(Items listed in a dataset)
== Segment start ==

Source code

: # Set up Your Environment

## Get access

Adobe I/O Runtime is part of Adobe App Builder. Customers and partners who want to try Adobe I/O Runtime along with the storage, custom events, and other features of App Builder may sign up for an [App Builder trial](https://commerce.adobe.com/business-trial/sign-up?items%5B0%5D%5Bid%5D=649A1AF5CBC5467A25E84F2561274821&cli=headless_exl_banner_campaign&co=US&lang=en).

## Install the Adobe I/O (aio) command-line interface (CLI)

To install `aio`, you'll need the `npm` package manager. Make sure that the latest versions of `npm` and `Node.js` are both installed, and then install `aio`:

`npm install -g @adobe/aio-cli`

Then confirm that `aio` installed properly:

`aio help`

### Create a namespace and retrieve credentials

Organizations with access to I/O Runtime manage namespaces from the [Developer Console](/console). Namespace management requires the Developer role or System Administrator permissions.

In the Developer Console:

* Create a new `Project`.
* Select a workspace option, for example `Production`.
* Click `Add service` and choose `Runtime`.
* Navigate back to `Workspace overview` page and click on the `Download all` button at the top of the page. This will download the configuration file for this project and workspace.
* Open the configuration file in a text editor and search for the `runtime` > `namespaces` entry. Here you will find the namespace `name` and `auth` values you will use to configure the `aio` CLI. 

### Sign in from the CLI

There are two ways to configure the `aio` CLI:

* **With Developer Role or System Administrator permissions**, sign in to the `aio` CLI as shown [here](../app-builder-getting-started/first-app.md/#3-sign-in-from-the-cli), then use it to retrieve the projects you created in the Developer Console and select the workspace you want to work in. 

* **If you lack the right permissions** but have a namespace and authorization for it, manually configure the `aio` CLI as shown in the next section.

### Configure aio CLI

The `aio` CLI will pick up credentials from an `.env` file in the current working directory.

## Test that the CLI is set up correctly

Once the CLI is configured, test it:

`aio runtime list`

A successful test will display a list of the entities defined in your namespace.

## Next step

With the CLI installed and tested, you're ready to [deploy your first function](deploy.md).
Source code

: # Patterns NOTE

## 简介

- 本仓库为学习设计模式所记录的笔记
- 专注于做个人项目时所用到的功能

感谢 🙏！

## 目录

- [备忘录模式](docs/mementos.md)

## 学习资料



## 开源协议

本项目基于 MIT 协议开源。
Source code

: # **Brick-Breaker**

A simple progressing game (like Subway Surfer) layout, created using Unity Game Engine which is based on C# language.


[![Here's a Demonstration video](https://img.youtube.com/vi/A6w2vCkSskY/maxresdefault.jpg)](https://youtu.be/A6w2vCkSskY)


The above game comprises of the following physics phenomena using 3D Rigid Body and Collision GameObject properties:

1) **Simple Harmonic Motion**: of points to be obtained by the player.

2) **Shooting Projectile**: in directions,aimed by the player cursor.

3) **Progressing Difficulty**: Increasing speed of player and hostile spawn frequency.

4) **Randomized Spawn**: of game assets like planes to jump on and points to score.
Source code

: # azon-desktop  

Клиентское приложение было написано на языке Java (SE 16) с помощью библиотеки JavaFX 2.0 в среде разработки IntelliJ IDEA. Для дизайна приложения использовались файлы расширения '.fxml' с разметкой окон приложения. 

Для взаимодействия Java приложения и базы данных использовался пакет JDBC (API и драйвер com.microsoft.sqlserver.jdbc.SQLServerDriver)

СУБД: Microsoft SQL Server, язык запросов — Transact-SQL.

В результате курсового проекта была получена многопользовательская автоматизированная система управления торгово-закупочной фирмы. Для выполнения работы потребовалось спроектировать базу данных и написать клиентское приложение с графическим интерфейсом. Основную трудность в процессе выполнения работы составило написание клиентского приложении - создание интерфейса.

== Segment end ==

● **What is required**
When a line in the records contains the string "that", it counts; state how many lines count, with no other words.

● **Solution**
3